Source texts of formatted documents
▬▬▬
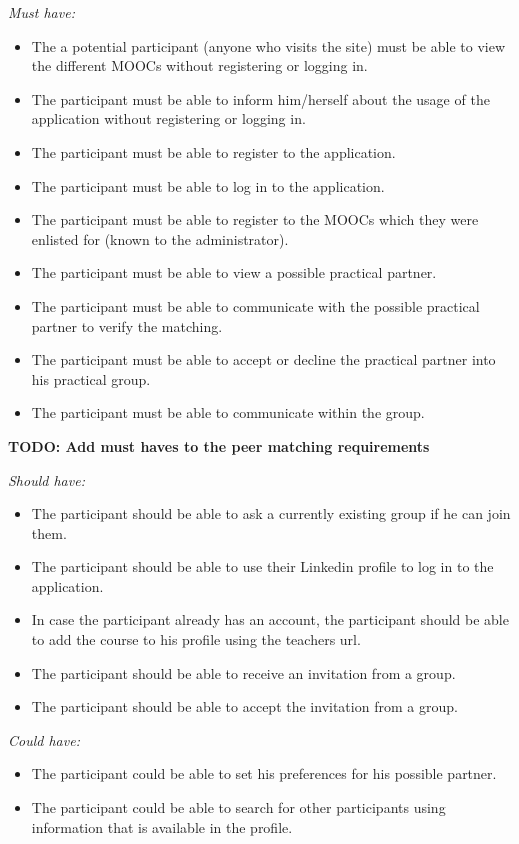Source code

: \documentclass[]{article}
\newcommand{\TODO}[1]{{\color{red}\textbf{TODO: #1}}}
\newcommand{\reqr}[1]{{\noindent\emph{#1:}}}
\begin{document}
\reqr{Must have}
\begin{itemize}
\item The a potential participant (anyone who visits the site) must be able to view the different MOOCs without registering or logging in.
\item The participant must be able to inform him/herself about the usage of the application without registering or logging in.
\item The participant must be able to register to the application.
\item The participant must be able to log in to the application.
\item The participant must be able to register to the MOOCs which they were enlisted for (known to the administrator).
\item The participant must be able to view a possible practical partner.
\item The participant must be able to communicate with the possible practical partner to verify the matching.
\item The participant must be able to accept or decline the practical partner into his practical group.
\item The participant must be able to communicate within the group.
\end{itemize}
\TODO{Add must haves to the peer matching requirements}

\reqr{Should have}
\begin{itemize}
\item The participant should be able to ask a currently existing group if he can join them.
\item The participant should be able to use their Linkedin profile to log in to the application.
\item In case the participant already has an account, the participant should be able to add the course to his profile using the teachers url.
\item The participant should be able to receive an invitation from a group.
\item The participant should be able to accept the invitation from a group.
\end{itemize}

\reqr{Could have}
\begin{itemize}
\item The participant could be able to set his preferences for his possible partner.
\item The participant could be able to search for other participants using information that is available in the profile.
\end{itemize}
\end{document}

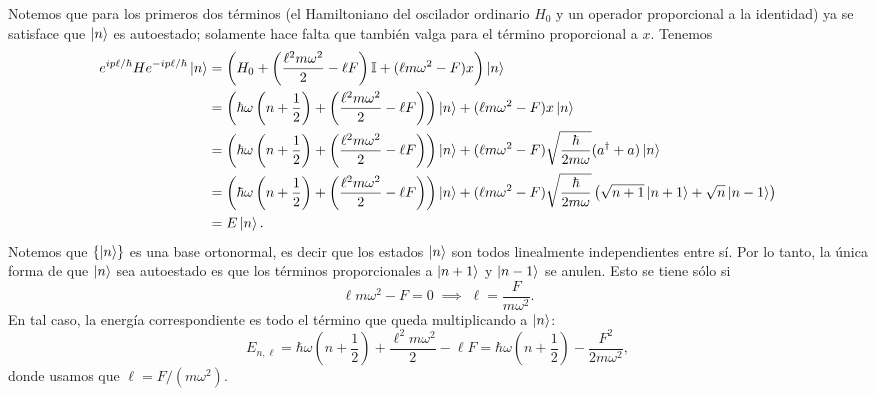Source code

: \documentclass[10pt, a4paper]{article}
\newcommand{\xprefactsq}{\frac{\hbar}{2m\omega}}
\newcommand{\xprefact}{\sqrt{\xprefactsq}}
\numberwithin{equation}{subsection}
\begin{document}
Notemos que para los primeros dos términos (el Hamiltoniano del oscilador
ordinario $H_0$ y un operador proporcional a la identidad) ya se satisface que
$\ket{n}$ es autoestado; solamente hace falta que también valga para el término
proporcional a $x$. Tenemos
\begin{align}
  e^{ip\ell/\hbar}He^{-ip\ell/\hbar}\ket{n} &= \left(H_0 +
    \left(\frac{\ell^2m\omega^2}{2} - \ell F\right)\Id + (\ell m\omega^2 -
    F)x\right)\ket{n} \\
  &= \left(\hbar\omega\left(n + \frac{1}{2}\right) +
    \left(\frac{\ell^2m\omega^2}{2} - \ell F\right)\right)\ket{n} + (\ell
     m\omega^2 - F)x\ket{n} \\
  &= \left(\hbar\omega\left(n + \frac{1}{2}\right) +
    \left(\frac{\ell^2m\omega^2}{2} - \ell F\right)\right)\ket{n} + (\ell
    m\omega^2 - F) \xprefact(a^\dagger + a)\ket{n} \\
  &= \left(\hbar\omega\left(n + \frac{1}{2}\right) +
    \left(\frac{\ell^2m\omega^2}{2} - \ell F\right)\right)\ket{n} + (\ell
    m\omega^2 - F) \xprefact\left(\sqrt{n+1}\ket{n+1} +
    \sqrt{n}\ket{n-1}\right) \\
  &= E\ket{n}.
\end{align}
Notemos que $\set{\ket{n}}$ es una base ortonormal, es decir que los estados
$\ket{n}$ son todos linealmente independientes entre sí. Por lo tanto, la única
forma de que $\ket{n}$ sea autoestado es que los términos proporcionales a
$\ket{n+1}$ y $\ket{n-1}$ se anulen. Esto se tiene sólo si
\begin{equation}
  \ell m\omega^2 - F = 0 \;\implies\;
  \ell = \frac{F}{m\omega^2}.
\end{equation}
En tal caso, la energía correspondiente es todo el término que queda
multiplicando a $\ket{n}$:
\begin{equation}
  E_{n,\ell} = \hbar\omega\left(n + \frac{1}{2}\right) +
    \frac{\ell^2m\omega^2}{2} - \ell F = \hbar\omega\left(n +
    \frac{1}{2}\right) - \frac{F^2}{2m\omega^2},
\end{equation}
donde usamos que $\ell = F / (m\omega^2)$.

\bigbreak
\end{document}
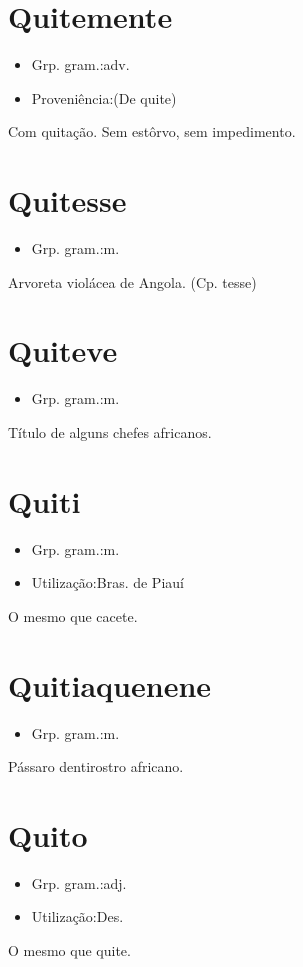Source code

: \section{Quitemente}
\begin{itemize}
\item {Grp. gram.:adv.}
\end{itemize}
\begin{itemize}
\item {Proveniência:(De \textunderscore quite\textunderscore )}
\end{itemize}
Com quitação.
Sem estôrvo, sem impedimento.
\section{Quitesse}
\begin{itemize}
\item {Grp. gram.:m.}
\end{itemize}
Arvoreta violácea de Angola.
(Cp. \textunderscore tesse\textunderscore )
\section{Quiteve}
\begin{itemize}
\item {Grp. gram.:m.}
\end{itemize}
Título de alguns chefes africanos.
\section{Quiti}
\begin{itemize}
\item {Grp. gram.:m.}
\end{itemize}
\begin{itemize}
\item {Utilização:Bras. de Piauí}
\end{itemize}
O mesmo que \textunderscore cacete\textunderscore .
\section{Quitiaquenene}
\begin{itemize}
\item {Grp. gram.:m.}
\end{itemize}
Pássaro dentirostro africano.
\section{Quito}
\begin{itemize}
\item {Grp. gram.:adj.}
\end{itemize}
\begin{itemize}
\item {Utilização:Des.}
\end{itemize}
O mesmo que \textunderscore quite\textunderscore .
▬▬▬
#### What you need to do
Whenever a line in the entries above includes the word "communicate", pull that line out.

#### Result
\item The participant must be able to communicate with the possible practical partner to verify the matching.
\item The participant must be able to communicate within the group.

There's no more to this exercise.